Insolvency practitioner charge-out rates – the cost of carrying the State

In making a winding up order against Forum Finance,[1] Justice Michael Lee made this comment about the hourly fees of the proposed liquidators:

“24    … The prevailing rate for partners of insolvency firms doing this work has reached a stage (one might be forgiven to think somewhat remarkably) where a practitioner can charge $847 (inclusive of GST) in the case of McGrathNicol and $797.50 (inclusive of GST) in the case of KordaMentha”.

Although a little delphic, Justice Lee seemed to be commenting on the high rates of both.

Fees of liquidators and bankruptcy trustees come under some scrutiny, although, oddly, less so the nature of the work by which they claim those fees.

Our comments on that work come in the context of an ongoing study of ours into the public and private elements of insolvency practice in Australia, with a focus on what we say has, over time, led to a maladjustment of the respective responsibilities of the state and of the private insolvency profession.  In our view, the state has avoided its proper role in insolvency administration and this carries a tangible cost to creditors and to the insolvency profession.

Our study has at least two elements for inquiry. One is the limited asset position of most external administrations, leading to the profession being underfunded and dividends for creditors being minimal at best and in most cases nil. In the absence of a public liquidator in Australia, those liquidations either fall to be attended to by the private profession at some level of loss, or, as the government has suggested, they might not be attended to at all.  Insofar as they are administered, creditors in large estates pay for them by virtue of, it is assumed, the profession’s higher charge out rates.

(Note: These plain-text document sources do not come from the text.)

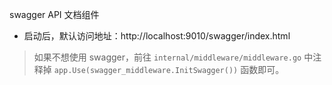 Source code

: swagger API 文档组件

- 启动后，默认访问地址：http://localhost:9010/swagger/index.html

> 如果不想使用 swagger，前往 `internal/middleware/middleware.go` 中注释掉 `app.Use(swagger_middleware.InitSwagger())` 函数即可。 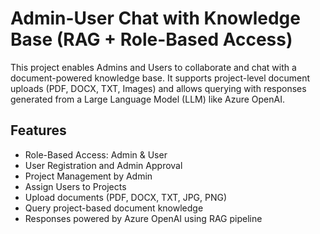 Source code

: #  Admin-User Chat with Knowledge Base (RAG + Role-Based Access)

This project enables Admins and Users to collaborate and chat with a document-powered knowledge base. It supports project-level document uploads (PDF, DOCX, TXT, Images) and allows querying with responses generated from a Large Language Model (LLM) like Azure OpenAI.



##  Features

-  Role-Based Access: Admin & User
-  User Registration and Admin Approval
-  Project Management by Admin
-  Assign Users to Projects
-  Upload documents (PDF, DOCX, TXT, JPG, PNG)
-  Query project-based document knowledge
-  Responses powered by Azure OpenAI using RAG pipeline
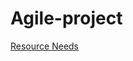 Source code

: # Agile-project
[Resource Needs](https://temahau-my.sharepoint.com/:w:/g/personal/sandhk1_student_eit_ac_nz/EXO9qyt9hupMrpOPPo6cI3oBMdzjVFoxpRuBjTUE9WrCTQ?e=etvF4J)
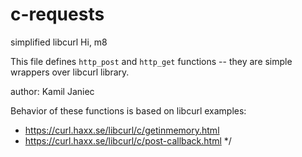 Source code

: # c-requests
simplified libcurl
Hi, m8

This file defines `http_post` and `http_get` functions
-- they are simple wrappers over libcurl library.

author: Kamil Janiec

Behavior of these functions is based on libcurl examples:
- https://curl.haxx.se/libcurl/c/getinmemory.html
- https://curl.haxx.se/libcurl/c/post-callback.html
*/
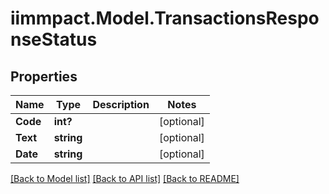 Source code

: # iimmpact.Model.TransactionsResponseStatus
## Properties

Name | Type | Description | Notes
------------ | ------------- | ------------- | -------------
**Code** | **int?** |  | [optional] 
**Text** | **string** |  | [optional] 
**Date** | **string** |  | [optional] 

[[Back to Model list]](../README.md#documentation-for-models) [[Back to API list]](../README.md#documentation-for-api-endpoints) [[Back to README]](../README.md)

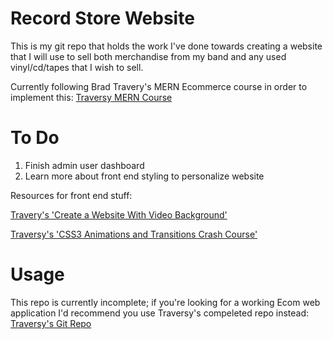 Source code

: # Record Store Website 
This is my git repo that holds the work I've done towards creating a website that I will use to sell both merchandise from my band and any used vinyl/cd/tapes that I wish to sell. 

Currently following Brad Travery's MERN Ecommerce course in order to implement this: [Traversy MERN Course](https://www.traversymedia.com/mern-stack-from-scratch)


# To Do 
1. Finish admin user dashboard 
2. Learn more about front end styling to personalize website

Resources for front end stuff:

[Travery's 'Create a Website With Video Background'](https://www.youtube.com/watch?v=8MgpE2DTTKA)

[Traversy's 'CSS3 Animations and Transitions Crash Course'](https://www.youtube.com/watch?v=zHUpx90NerM) 


# Usage
This repo is currently incomplete; if you're looking for a working Ecom web application I'd recommend you use Traversy's compeleted repo instead: 
[Traversy's Git Repo](https://github.com/bradtraversy/proshop_mern)

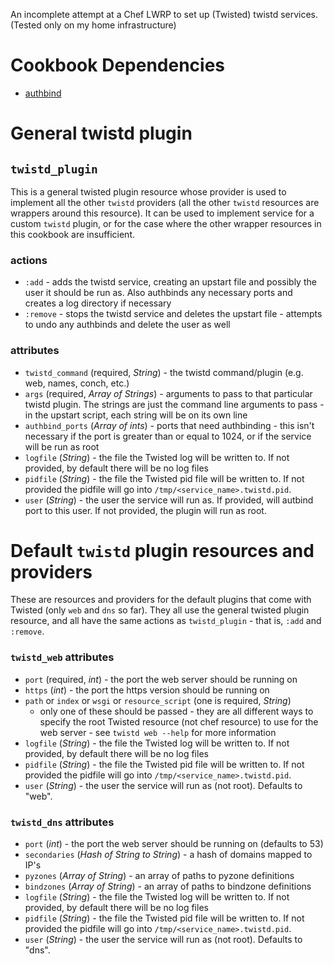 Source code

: An incomplete attempt at a Chef LWRP to set up (Twisted) twistd services.
(Tested only on my home infrastructure)

# Cookbook Dependencies

* [authbind](https://github.com/realityforge/chef-authbind/)

# General twistd plugin

## `twistd_plugin`

This is a general twisted plugin resource whose provider is used to implement
all the other `twistd` providers (all the other `twistd` resources are wrappers
around this resource).  It can be used to implement service for a custom
`twistd` plugin, or for the case where the other wrapper resources in this
cookbook are insufficient.

### actions

* `:add` - adds the twistd service, creating an upstart file and possibly the
    user it should be run as.  Also authbinds any necessary ports and creates
    a log directory if necessary
* `:remove` - stops the twistd service and deletes the upstart file - attempts
    to undo any authbinds and delete the user as well

### attributes

* `twistd_command` (required, *String*) - the twistd command/plugin (e.g.
    web, names, conch, etc.)
* `args` (required, *Array of Strings*) - arguments to pass to that
    particular twistd plugin.  The strings are just the command line arguments
    to pass - in the upstart script, each string will be on its own line
* `authbind_ports` (*Array of ints*) - ports that need authbinding - this isn't
    necessary if the port is greater than or equal to 1024, or if the service
    will be run as root
* `logfile` (*String*) - the file the Twisted log will be written to.  If not
    provided, by default there will be no log files
* `pidfile` (*String*) - the file the Twisted pid file will be written to.  If
    not provided the pidfile will go into `/tmp/<service_name>.twistd.pid`.
* `user` (*String*) - the user the service will run as.  If provided, will
    autbind port to this user.  If not provided, the plugin will run as root.

# Default `twistd` plugin resources and providers

These are resources and providers for the default plugins that come with
Twisted (only `web` and `dns` so far).  They all use the general twisted plugin resource, and all have the same actions as `twistd_plugin` - that is, `:add` and `:remove`.

### `twistd_web` attributes

* `port` (required, *int*) - the port the web server should be running on
* `https` (*int*) - the port the https version should be running on
* `path` or `index` or `wsgi` or `resource_script` (one is required, *String*)
    - only one of these should be passed - they are all different ways to
    specify the root Twisted resource (not chef resource) to use for the web
    server - see `twistd web --help` for more information
* `logfile` (*String*) - the file the Twisted log will be written to.  If not
    provided, by default there will be no log files
* `pidfile` (*String*) - the file the Twisted pid file will be written to.  If
    not provided the pidfile will go into `/tmp/<service_name>.twistd.pid`.
* `user` (*String*) - the user the service will run as (not root).  Defaults
    to "web".

### `twistd_dns` attributes

* `port` (*int*) - the port the web server should be running on
    (defaults to 53)
* `secondaries` (*Hash of String to String*) - a hash of domains mapped to IP's
* `pyzones` (*Array of String*) - an array of paths to pyzone definitions
* `bindzones` (*Array of String*) - an array of paths to bindzone definitions
* `logfile` (*String*) - the file the Twisted log will be written to.  If not
    provided, by default there will be no log files
* `pidfile` (*String*) - the file the Twisted pid file will be written to.  If
    not provided the pidfile will go into `/tmp/<service_name>.twistd.pid`.
* `user` (*String*) - the user the service will run as (not root).  Defaults
    to "dns".
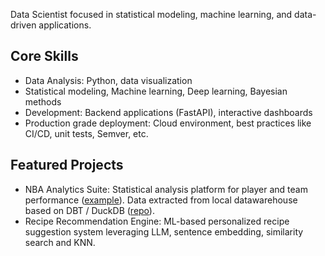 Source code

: Data Scientist focused in statistical modeling, machine learning, and data-driven applications.

## Core Skills

- Data Analysis: Python, data visualization
- Statistical modeling, Machine learning, Deep learning, Bayesian methods
- Development: Backend applications (FastAPI), interactive dashboards
- Production grade deployment: Cloud environment, best practices like CI/CD, unit tests, Semver, etc.

## Featured Projects

- NBA Analytics Suite: Statistical analysis platform for player and team performance ([example](https://pdgarden.github.io/nba-stats-eda/eda_nba_players_accuracy_evolution.html)). Data extracted from local datawarehouse based on DBT / DuckDB ([repo](https://github.com/pdgarden/nba-stats)). 
- Recipe Recommendation Engine: ML-based personalized recipe suggestion system leveraging LLM, sentence embedding, similarity search and KNN.
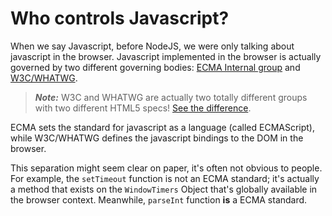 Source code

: # Who controls Javascript?

When we say Javascript, before NodeJS, we were only talking about javascript in the browser. Javascript implemented in the browser is actually governed by two different governing bodies: [ECMA Internal group](http://www.ecma-international.org/ecma-262/5.1) and [W3C\/WHATWG](https://html.spec.whatwg.org/).

> _**Note:**_ W3C and WHATWG are actually two totally different groups with two different HTML5 specs! [See the difference](https://www.w3.org/wiki/HTML/W3C-WHATWG-Differences).

ECMA sets the standard for javascript as a language \(called ECMAScript\), while W3C\/WHATWG defines the javascript bindings to the DOM in the browser.

This separation might seem clear on paper, it's often not obvious to people. For example, the `setTimeout` function is not an ECMA standard; it's actually a method that exists on the `WindowTimers` Object that's globally available in the browser context. Meanwhile, `parseInt` function **is** a ECMA standard.
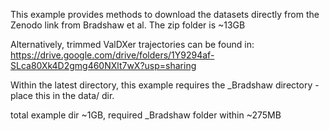 
This example provides methods to download the datasets directly from the Zenodo link from Bradshaw et al. The zip folder is ~13GB

Alternatively, trimmed ValDXer trajectories can be found in:
https://drive.google.com/drive/folders/1Y9294af-SLca80Xk4D2gmg460NXlt7wX?usp=sharing

Within the latest directory, this example requires the _Bradshaw directory - place this in the data/ dir.

total example dir ~1GB, required _Bradshaw folder within ~275MB


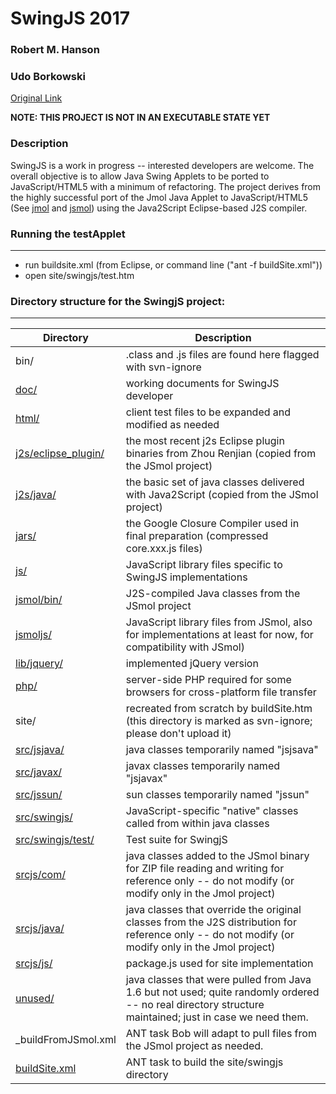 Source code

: # SwingJS 2017

### Robert M. Hanson
### Udo Borkowski

[Original Link](http://sourceforge.net/projects/swingjs/)

**NOTE: THIS PROJECT IS NOT IN AN EXECUTABLE STATE YET**

### Description
SwingJS is a work in progress -- interested developers are welcome. 
The overall objective is to allow Java Swing Applets to be ported to 
JavaScript/HTML5 with a minimum of refactoring. The project derives 
from the highly successful port of the Jmol Java Applet to 
JavaScript/HTML5 (See [jmol](http://sourceforge.net/p/jmol) and [jsmol](http://sourceforge.net/p/jsmol)) using the Java2Script Eclipse-based J2S compiler. 


### Running the testApplet 
----------------------

- run buildsite.xml (from Eclipse, or command line ("ant -f buildSite.xml"))
- open site/swingjs/test.htm


### Directory structure for the SwingjS project:
--------------------------------------------

| 	Directory   | Description 	                                                               				|
| ------------- | ----------------------------------------------------------------------------------------- |
| bin/ | .class and .js files are found here flagged with svn-ignore |
| [doc/](doc)  | working documents for SwingJS developer |
| [html/](html)  | client test files to be expanded and modified as needed |
| [j2s/eclipse_plugin/](j2s/eclipse_plugin)  | the most recent j2s Eclipse plugin binaries from Zhou Renjian (copied from the JSmol project)
| [j2s/java/](j2s/java)  | the basic set of java classes delivered with Java2Script (copied from the JSmol project) |
| [jars/](jars) | the Google Closure Compiler used in final preparation (compressed core.xxx.js files) |
| [js/](js) | JavaScript library files specific to SwingJS implementations |
| [jsmol/bin/](jmol/bin) | J2S-compiled Java classes from the JSmol project
| [jsmoljs/](jsmoljs/) | JavaScript library files from JSmol, also for implementations at least for now, for compatibility with JSmol)
| [lib/jquery/](lib/jquery) | implemented jQuery version |
| [php/](php) | server-side PHP required for some browsers for cross-platform file transfer |
| site/ | recreated from scratch by buildSite.htm (this directory is marked as svn-ignore; please don't upload it) |
| [src/jsjava/](src/jsjava) | java classes temporarily named "jsjsava" |
| [src/javax/](src/javax) | javax classes temporarily named "jsjavax" |
| [src/jssun/](src/jssun) | sun classes temporarily named "jssun" |
| [src/swingjs/](src/swingjs) | JavaScript-specific "native" classes called from within java classes |
| [src/swingjs/test/](src/swingjs/test) | Test suite for SwingjS |
| [srcjs/com/](srcjs/com) | java classes added to the JSmol binary for ZIP file reading and writing for reference only -- do not modify (or modify only in the Jmol project) |
| [srcjs/java/](srcjs/java) | java classes that override the original classes from the J2S distribution for reference only -- do not modify (or modify only in the Jmol project) |
| [srcjs/js/](srcjs/js) | package.js used for site implementation |
| [unused/](unused) | java classes that were pulled from Java 1.6 but not used; quite randomly ordered -- no real directory structure maintained; just in case we need them. |
| _buildFromJSmol.xml | ANT task Bob will adapt to pull files from the JSmol project as needed. |
| [buildSite.xml](buildSite.xml) | ANT task to build the site/swingjs directory |

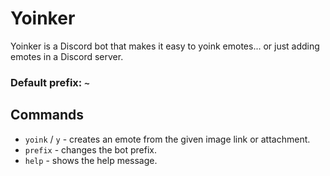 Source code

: # Yoinker

Yoinker is a Discord bot that makes it easy to yoink emotes... or just adding emotes in a Discord server.

### Default prefix: `~`

## Commands

- `yoink` / `y` - creates an emote from the given image link or attachment.
- `prefix` - changes the bot prefix.
- `help` - shows the help message. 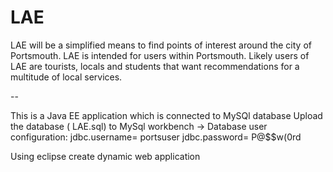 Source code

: # LAE

LAE will be a simplified means to find points of interest around the city of Portsmouth. LAE is intended for users within Portsmouth. Likely users of LAE are tourists, locals and students that want recommendations for a multitude of local services.

-- 

This is a Java EE application which is connected to MySQl database 
Upload the database ( LAE.sql) to MySql workbench  -> Database user configuration: jdbc.username= portsuser 
                                                      jdbc.password= P@$$w(0rd
                                                      
                                                   
Using eclipse create dynamic web application 
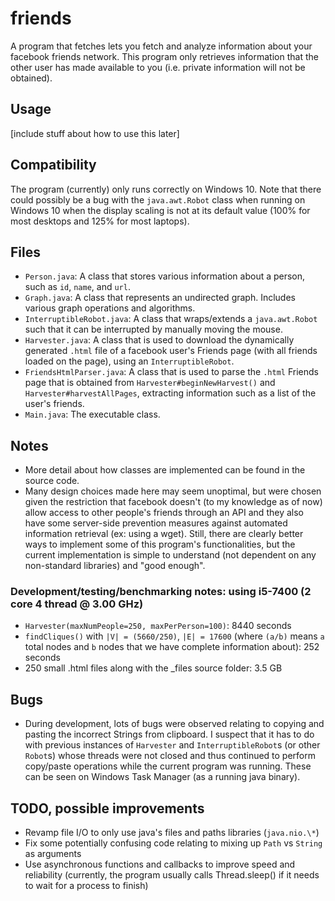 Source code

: # friends
A program that fetches lets you fetch and analyze information about your facebook friends network. This program only retrieves information that the other user has made available to you (i.e. private information will not be obtained).

## Usage
[include stuff about how to use this later]

## Compatibility
The program (currently) only runs correctly on Windows 10. Note that there could possibly be a bug with the `java.awt.Robot` class when running on Windows 10 when the display scaling is not at its default value (100% for most desktops and 125% for most laptops).

## Files
- `Person.java`: A class that stores various information about a person, such as `id`, `name`, and `url`.
- `Graph.java`: A class that represents an undirected graph. Includes various graph operations and algorithms.
- `InterruptibleRobot.java`: A class that wraps/extends a `java.awt.Robot` such that it can be interrupted by manually moving the mouse.
- `Harvester.java`: A class that is used to download the dynamically generated `.html` file of a facebook user's Friends page (with all friends loaded on the page), using an `InterruptibleRobot`.
- `FriendsHtmlParser.java`: A class that is used to parse the `.html` Friends page that is obtained from `Harvester#beginNewHarvest()` and `Harvester#harvestAllPages`, extracting information such as a list of the user's friends.
- `Main.java`: The executable class.

## Notes
- More detail about how classes are implemented can be found in the source code.
- Many design choices made here may seem unoptimal, but were chosen given the restriction that facebook doesn't (to my knowledge as of now) allow access to other people's friends through an API and they also have some server-side prevention measures against automated information retrieval (ex: using a wget). Still, there are clearly better ways to implement some of this program's functionalities, but the current implementation is simple to understand (not dependent on any non-standard libraries) and "good enough".

### Development/testing/benchmarking notes: using i5-7400 (2 core 4 thread @ 3.00 GHz)
- `Harvester(maxNumPeople=250, maxPerPerson=100)`: 8440 seconds
- `findCliques()` with `|V| = (5660/250)`, `|E| = 17600` (where `(a/b)` means `a` total nodes and `b` nodes that we have complete information about): 252 seconds
- 250 small .html files along with the _files source folder: 3.5 GB

## Bugs
- During development, lots of bugs were observed relating to copying and pasting the incorrect Strings from clipboard. I suspect that it has to do with previous instances of `Harvester` and `InterruptibleRobot`s (or other `Robot`s) whose threads were not closed and thus continued to perform copy/paste operations while the current program was running. These can be seen on Windows Task Manager (as a running java binary).

## TODO, possible improvements
- Revamp file I/O to only use java's files and paths libraries (`java.nio.\*`)
- Fix some potentially confusing code relating to mixing up `Path` vs `String` as arguments
- Use asynchronous functions and callbacks to improve speed and reliability (currently, the program usually calls Thread.sleep() if it needs to wait for a process to finish)
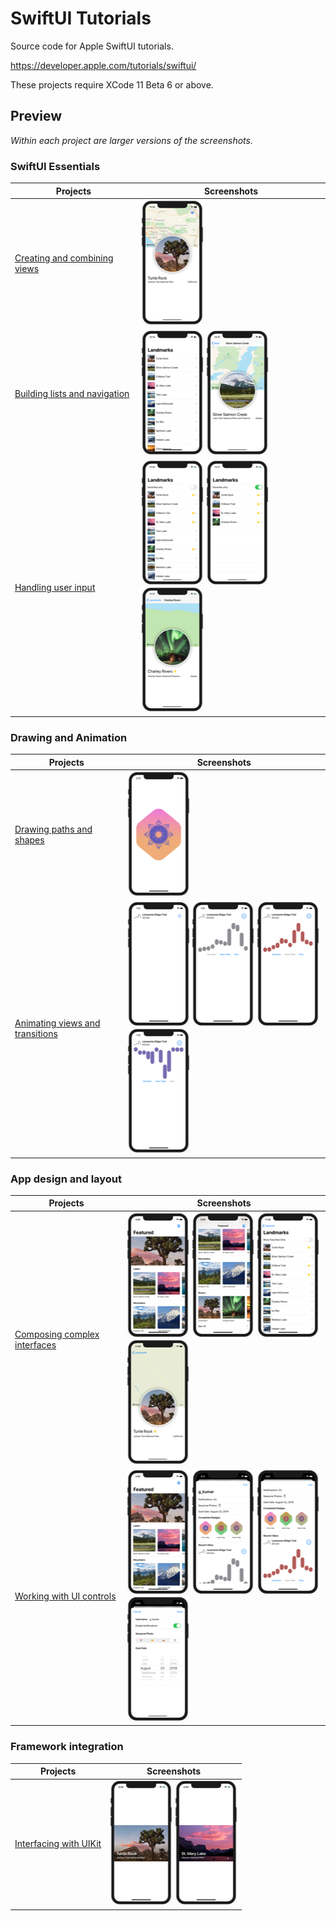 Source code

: # SwiftUI Tutorials

Source code for Apple SwiftUI tutorials.

https://developer.apple.com/tutorials/swiftui/

These projects require XCode 11 Beta 6 or above.

## Preview

*Within each project are larger versions of the screenshots.*

### SwiftUI Essentials

Projects | Screenshots
---      | ---
[Creating and combining views](01-SwiftUIEssentials/01-CreatingAndCombiningViews) | ![screen01](01-SwiftUIEssentials/01-CreatingAndCombiningViews/screenshots/small/screen01.png)
[Building lists and navigation](01-SwiftUIEssentials/02-BuildingListsAndNavigation) | ![screen01](01-SwiftUIEssentials/02-BuildingListsAndNavigation/screenshots/small/screen01.png) ![screen02](01-SwiftUIEssentials/02-BuildingListsAndNavigation/screenshots/small/screen02.png)
[Handling user input](01-SwiftUIEssentials/03-HandlingUserInput) | ![screen01](01-SwiftUIEssentials/03-HandlingUserInput/screenshots/small/screen01.png) ![screen02](01-SwiftUIEssentials/03-HandlingUserInput/screenshots/small/screen02.png) ![screen03](01-SwiftUIEssentials/03-HandlingUserInput/screenshots/small/screen03.png)




### Drawing and Animation

Projects | Screenshots
---      | ---
[Drawing paths and shapes](02-DrawingAndAnimation/01-DrawingPathsAndShapes) | ![screen01](02-DrawingAndAnimation/01-DrawingPathsAndShapes/screenshots/small/screen01.png)
[Animating views and transitions](02-DrawingAndAnimation/02-AnimatingViewsAndTransitions) | ![screen01](02-DrawingAndAnimation/02-AnimatingViewsAndTransitions/screenshots/small/screen01.png) ![screen02](02-DrawingAndAnimation/02-AnimatingViewsAndTransitions/screenshots/small/screen02.png) ![screen03](02-DrawingAndAnimation/02-AnimatingViewsAndTransitions/screenshots/small/screen03.png) ![screen04](02-DrawingAndAnimation/02-AnimatingViewsAndTransitions/screenshots/small/screen04.png)




### App design and layout

Projects | Screenshots
---      | ---
[Composing complex interfaces](03-AppDesignAndLayout/01-ComposingComplexInterfaces) | ![screen01](03-AppDesignAndLayout/01-ComposingComplexInterfaces/screenshots/small/screen01.png) ![screen02](03-AppDesignAndLayout/01-ComposingComplexInterfaces/screenshots/small/screen02.png) ![screen03](03-AppDesignAndLayout/01-ComposingComplexInterfaces/screenshots/small/screen03.png) ![screen04](03-AppDesignAndLayout/01-ComposingComplexInterfaces/screenshots/small/screen04.png)
[Working with UI controls](03-AppDesignAndLayout/02-WorkingWithUIControls) | ![screen01](03-AppDesignAndLayout/02-WorkingWithUIControls/screenshots/small/screen01.png) ![screen02](03-AppDesignAndLayout/02-WorkingWithUIControls/screenshots/small/screen02.png) ![screen03](03-AppDesignAndLayout/02-WorkingWithUIControls/screenshots/small/screen03.png) ![screen04](03-AppDesignAndLayout/02-WorkingWithUIControls/screenshots/small/screen04.png)




### Framework integration

Projects | Screenshots
---      | ---
[Interfacing with UIKit](04-FrameworkIntegration/01-InterfacingWithUIKit) | ![screen01](04-FrameworkIntegration/01-InterfacingWithUIKit/screenshots/small/screen01.png) ![screen02](04-FrameworkIntegration/01-InterfacingWithUIKit/screenshots/small/screen02.png)
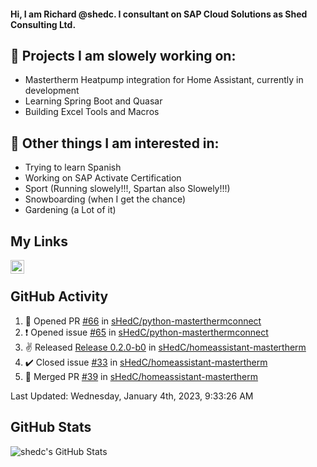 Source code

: #### Hi, I am Richard @shedc. I consultant on SAP Cloud Solutions as Shed Consulting Ltd.

## 👋 Projects I am slowely working on:
- Mastertherm Heatpump integration for Home Assistant, currently in development
- Learning Spring Boot and Quasar
- Building Excel Tools and Macros

## 👀 Other things I am interested in:
- Trying to learn Spanish
- Working on SAP Activate Certification
- Sport (Running slowely!!!, Spartan also Slowely!!!)
- Snowboarding (when I get the chance)
- Gardening (a Lot of it)

## My Links
[<img align="left" alt="shedc | LinkedIn" width="22px" src="https://cdn.jsdelivr.net/npm/simple-icons@v3/icons/linkedin.svg" />][linkedin]

<br/>

## GitHub Activity
<!--RECENT_ACTIVITY:start-->
1. 💪 Opened PR [#66](https://github.com/sHedC/python-masterthermconnect/pull/66) in [sHedC/python-masterthermconnect](https://github.com/sHedC/python-masterthermconnect)
2. ❗️ Opened issue [#65](https://github.com/sHedC/python-masterthermconnect/issues/65) in [sHedC/python-masterthermconnect](https://github.com/sHedC/python-masterthermconnect)
3. ✌️ Released [Release 0.2.0-b0](https://github.com/sHedC/homeassistant-mastertherm/releases/tag/0.2.0-b0) in [sHedC/homeassistant-mastertherm](https://github.com/sHedC/homeassistant-mastertherm)
4. ✔️ Closed issue [#33](https://github.com/sHedC/homeassistant-mastertherm/issues/33) in [sHedC/homeassistant-mastertherm](https://github.com/sHedC/homeassistant-mastertherm)
5. 🎉 Merged PR [#39](https://github.com/sHedC/homeassistant-mastertherm/pull/39) in [sHedC/homeassistant-mastertherm](https://github.com/sHedC/homeassistant-mastertherm)
<!--RECENT_ACTIVITY:end-->
<!--RECENT_ACTIVITY:last_update-->
Last Updated: Wednesday, January 4th, 2023, 9:33:26 AM
<!--RECENT_ACTIVITY:last_update_end-->

## GitHub Stats
<img align="left" alt="shedc's GitHub Stats" src="https://github-readme-stats.vercel.app/api?username=shedc&show_icons=true&hide_title=true" />

[linkedin]: https://www.linkedin.com/in/richard-holmes-3314251/
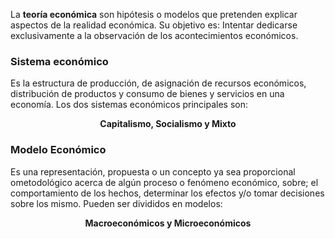 La __teoría económica__ son hipótesis o modelos que pretenden explicar aspectos de la realidad económica.
Su objetivo es:
Intentar dedicarse exclusivamente a la observación de los acontecimientos económicos.

### Sistema económico
Es la estructura de producción, de asignación de recursos económicos, distribución de productos y consumo de bienes y servicios en una economía.
Los dos sistemas económicos principales son:
<center><b>Capitalismo, Socialismo y Mixto</b> </center>

### Modelo Económico
Es una representación, propuesta o un concepto ya sea proporcional ometodológico acerca de algún proceso o fenómeno económico, sobre; el comportamiento de los hechos, determinar los efectos y/o tomar decisiones sobre los mismo.
Pueden ser divididos en modelos:
<center><b>Macroeconómicos y Microeconómicos</b></center>


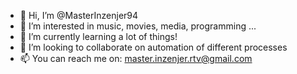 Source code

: - 👋 Hi, I’m @MasterInzenjer94
- 👀 I’m interested in music, movies, media, programming ...
- 🌱 I’m currently learning a lot of things!
- 💞️ I’m looking to collaborate on automation of different processes
- 📫 You can reach me on: master.inzenjer.rtv@gmail.com

<!---
MasterInzenjer94/MasterInzenjer94 is a ✨ special ✨ repository because its `README.md` (this file) appears on your GitHub profile.
You can click the Preview link to take a look at your changes.
--->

The second area of inquiry is the extent to which the private profession is required to pursue work in the public interest, by way of investigations into misconduct and reporting to ASIC.  Again, in the absence of a public role, that work is carried out by private professionals and is ultimately funded by creditors directly or through higher rates.

The expectation that the private profession conduct liquidations for no or reduced fees, and conduct investigative and reporting work typically conducted by the state, goes back 150 years or more, and has become embedded in the law, and in regulatory expectations.  Even in personal insolvency, where there is a government Official Trustee, investigations and reporting is required, and unfunded estates of private trustees are said to exceed 30%; as AFSA acknowledges, trustee’s fees are set higher to cover that loss.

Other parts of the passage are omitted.